[f. TRI- + Gr. -αρχία government, or ad. Gr. τριαρχία triumvirate.]
1. The government or jurisdiction of a triarch; one of three divisions of a country ruled by triarchs.
1601. Holland, Pliny, V. xviii. I. 101. There lye betweene and about these citties, certaine Royalties called Triarchies, conLaining every one of them as much as an whole countrey.
2. Government by three rulers or powers jointly; three persons associated in government, a triumvirate. Cf. TETRARCHY 2.
1656. Blount, Glossogr., Triarchie (triarchia), a government, where three are in like authority.
1658. in Phillips.
1859. Morn.
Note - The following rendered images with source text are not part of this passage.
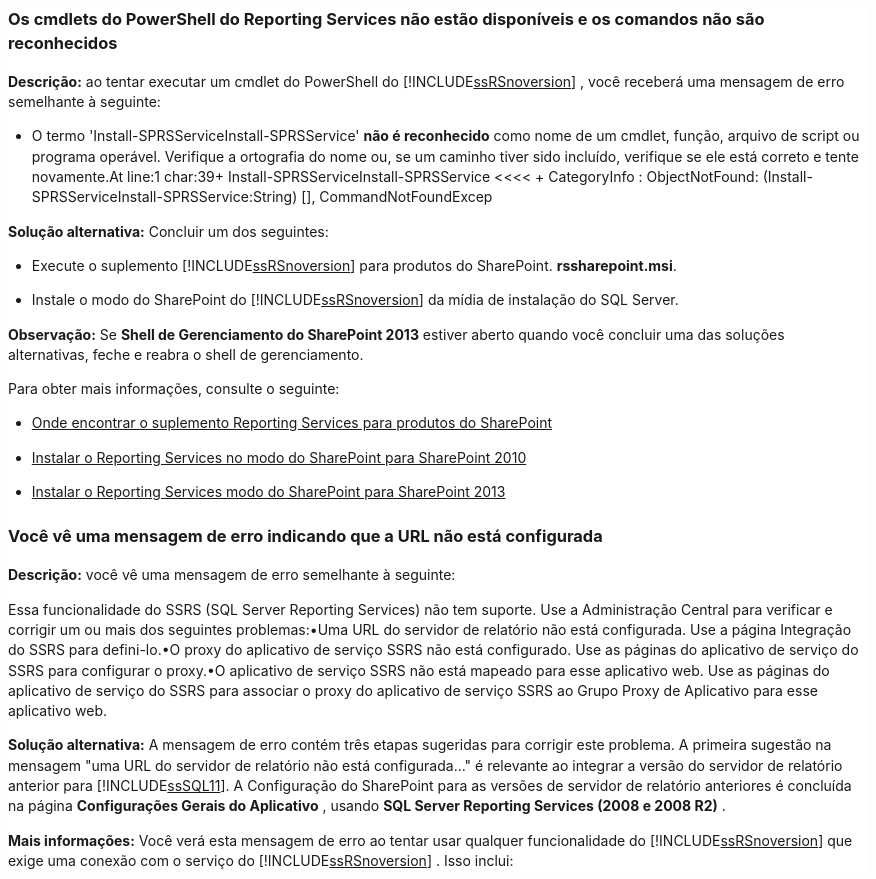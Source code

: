 ###  <a name="bkmk_cmdlets_not_recognized"></a> Os cmdlets do PowerShell do Reporting Services não estão disponíveis e os comandos não são reconhecidos  
 **Descrição:** ao tentar executar um cmdlet do PowerShell do [!INCLUDE[ssRSnoversion](../../includes/ssrsnoversion-md.md)] , você receberá uma mensagem de erro semelhante à seguinte:  
  
-   O termo 'Install-SPRSServiceInstall-SPRSService' **não é reconhecido** como nome de um cmdlet, função, arquivo de script ou programa operável. Verifique a ortografia do nome ou, se um caminho tiver sido incluído, verifique se ele está correto e tente novamente.At line:1 char:39+ Install-SPRSServiceInstall-SPRSService <<<<    + CategoryInfo          : ObjectNotFound: (Install-SPRSServiceInstall-SPRSService:String) [], CommandNotFoundExcep  
  
 **Solução alternativa:** Concluir um dos seguintes:  
  
-   Execute o suplemento [!INCLUDE[ssRSnoversion](../../includes/ssrsnoversion-md.md)] para produtos do SharePoint. **rssharepoint.msi**.  
  
-   Instale o modo do SharePoint do [!INCLUDE[ssRSnoversion](../../includes/ssrsnoversion-md.md)] da mídia de instalação do SQL Server.  
  
 **Observação:** Se **Shell de Gerenciamento do SharePoint 2013** estiver aberto quando você concluir uma das soluções alternativas, feche e reabra o shell de gerenciamento.  
  
 Para obter mais informações, consulte o seguinte:  
  
-   [Onde encontrar o suplemento Reporting Services para produtos do SharePoint](../../reporting-services/install-windows/where-to-find-the-reporting-services-add-in-for-sharepoint-products.md)  
  
-   [Instalar o Reporting Services no modo do SharePoint para SharePoint 2010](../../../2014/sql-server/install/install-reporting-services-sharepoint-mode-for-sharepoint-2010.md)  
  
-   [Instalar o Reporting Services modo do SharePoint para SharePoint 2013](../../../2014/sql-server/install/install-reporting-services-sharepoint-mode-for-sharepoint-2013.md)  
  
###  <a name="bkmk_URL_not_configured"></a> Você vê uma mensagem de erro indicando que a URL não está configurada  
 **Descrição:** você vê uma mensagem de erro semelhante à seguinte:  
  
 Essa funcionalidade do SSRS (SQL Server Reporting Services) não tem suporte. Use a Administração Central para verificar e corrigir um ou mais dos seguintes problemas:•Uma URL do servidor de relatório não está configurada. Use a página Integração do SSRS para defini-lo.•O proxy do aplicativo de serviço SSRS não está configurado. Use as páginas do aplicativo de serviço do SSRS para configurar o proxy.•O aplicativo de serviço SSRS não está mapeado para esse aplicativo web. Use as páginas do aplicativo de serviço do SSRS para associar o proxy do aplicativo de serviço SSRS ao Grupo Proxy de Aplicativo para esse aplicativo web.  
  
 **Solução alternativa:** A mensagem de erro contém três etapas sugeridas para corrigir este problema. A primeira sugestão na mensagem "uma URL do servidor de relatório não está configurada..." é relevante ao integrar a versão do servidor de relatório anterior para [!INCLUDE[ssSQL11](../../includes/sssql11-md.md)]. A Configuração do SharePoint para as versões de servidor de relatório anteriores é concluída na página **Configurações Gerais do Aplicativo** , usando **SQL Server Reporting Services (2008 e 2008 R2)** .  
  
 **Mais informações:** Você verá esta mensagem de erro ao tentar usar qualquer funcionalidade do [!INCLUDE[ssRSnoversion](../../includes/ssrsnoversion-md.md)] que exige uma conexão com o serviço do [!INCLUDE[ssRSnoversion](../../includes/ssrsnoversion-md.md)] . Isso inclui:  
  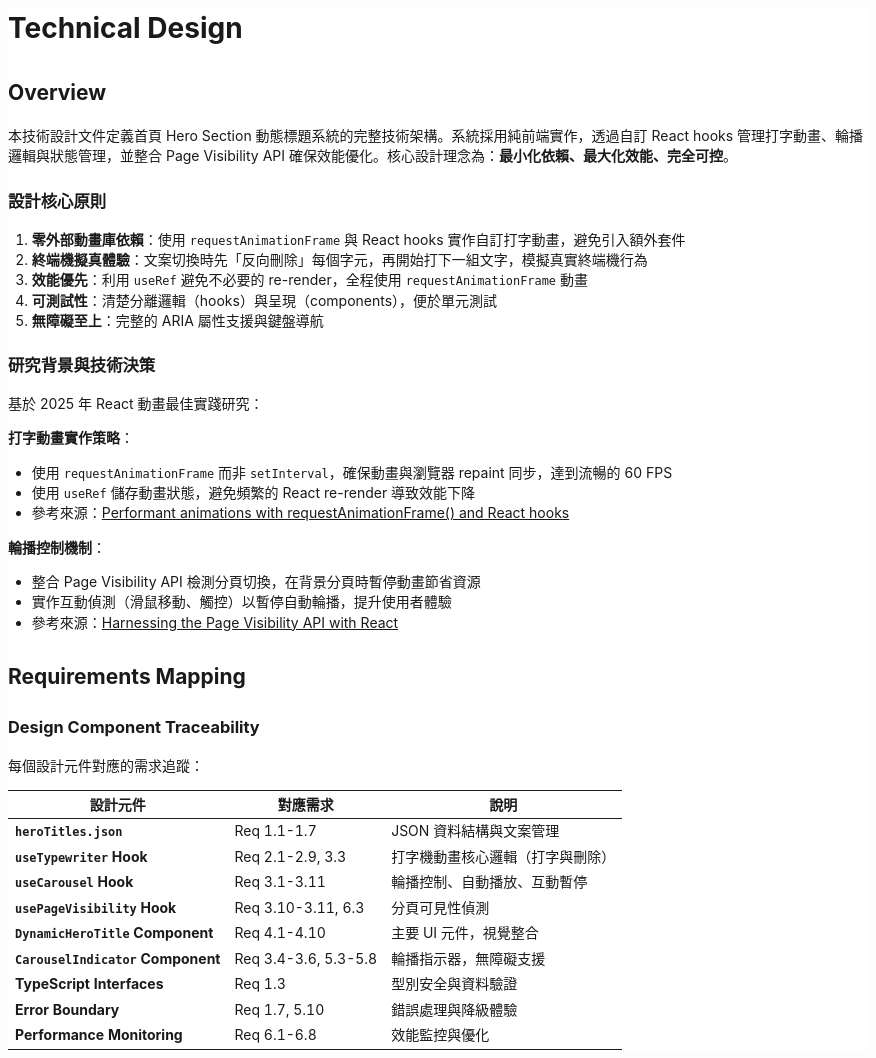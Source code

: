 # Technical Design

## Overview

本技術設計文件定義首頁 Hero Section 動態標題系統的完整技術架構。系統採用純前端實作，透過自訂 React hooks 管理打字動畫、輪播邏輯與狀態管理，並整合 Page Visibility API 確保效能優化。核心設計理念為：**最小化依賴、最大化效能、完全可控**。

### 設計核心原則

1. **零外部動畫庫依賴**：使用 `requestAnimationFrame` 與 React hooks 實作自訂打字動畫，避免引入額外套件
2. **終端機擬真體驗**：文案切換時先「反向刪除」每個字元，再開始打下一組文字，模擬真實終端機行為
3. **效能優先**：利用 `useRef` 避免不必要的 re-render，全程使用 `requestAnimationFrame` 動畫
4. **可測試性**：清楚分離邏輯（hooks）與呈現（components），便於單元測試
5. **無障礙至上**：完整的 ARIA 屬性支援與鍵盤導航

### 研究背景與技術決策

基於 2025 年 React 動畫最佳實踐研究：

**打字動畫實作策略**：
- 使用 `requestAnimationFrame` 而非 `setInterval`，確保動畫與瀏覽器 repaint 同步，達到流暢的 60 FPS
- 使用 `useRef` 儲存動畫狀態，避免頻繁的 React re-render 導致效能下降
- 參考來源：[Performant animations with requestAnimationFrame() and React hooks](https://layonez.medium.com/performant-animations-with-requestanimationframe-and-react-hooks-99a32c5c9fbf)

**輪播控制機制**：
- 整合 Page Visibility API 檢測分頁切換，在背景分頁時暫停動畫節省資源
- 實作互動偵測（滑鼠移動、觸控）以暫停自動輪播，提升使用者體驗
- 參考來源：[Harnessing the Page Visibility API with React](https://blog.sethcorker.com/harnessing-the-page-visibility-api-with-react/)

## Requirements Mapping

### Design Component Traceability

每個設計元件對應的需求追蹤：

| 設計元件 | 對應需求 | 說明 |
|---------|---------|------|
| **`heroTitles.json`** | Req 1.1-1.7 | JSON 資料結構與文案管理 |
| **`useTypewriter` Hook** | Req 2.1-2.9, 3.3 | 打字機動畫核心邏輯（打字與刪除） |
| **`useCarousel` Hook** | Req 3.1-3.11 | 輪播控制、自動播放、互動暫停 |
| **`usePageVisibility` Hook** | Req 3.10-3.11, 6.3 | 分頁可見性偵測 |
| **`DynamicHeroTitle` Component** | Req 4.1-4.10 | 主要 UI 元件，視覺整合 |
| **`CarouselIndicator` Component** | Req 3.4-3.6, 5.3-5.8 | 輪播指示器，無障礙支援 |
| **TypeScript Interfaces** | Req 1.3 | 型別安全與資料驗證 |
| **Error Boundary** | Req 1.7, 5.10 | 錯誤處理與降級體驗 |
| **Performance Monitoring** | Req 6.1-6.8 | 效能監控與優化 |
Star, 28 April, 4/3. The Emperor of the French proposed to the Queen that the pentarchy of the five Powers should be put an end to, and a triarchy of France, England, and Russia, be established in its stead.
1892. Nation (N. Y.), 20 Oct., 305/3. He proposed to establish a sort of triarchy, which was to consist of the Emperor of Austria and the King of Prussia and a sovereign to be chosen periodically by and from the heads of the smaller principalities.
3. A group of three districts or divisions of a country each under its own ruler.
1660. Howell, Parly Beasts, 143. [The rational soul] dividing her Empire into a Triarchy, governs by three Viceroys, the three Faculties.
1799. S. Turner, Anglo-Sax., I. II. x. 355. The island, though nominally under an hexarchy, was fast verging into a triarchy.
1888. Voice (N. Y.), 27 Dec. Three ambitious little kingdoms Greece, Servia and Bulgaria. This triarchy cannot long endure; one must take the lead, with the prospect of absorbing the others.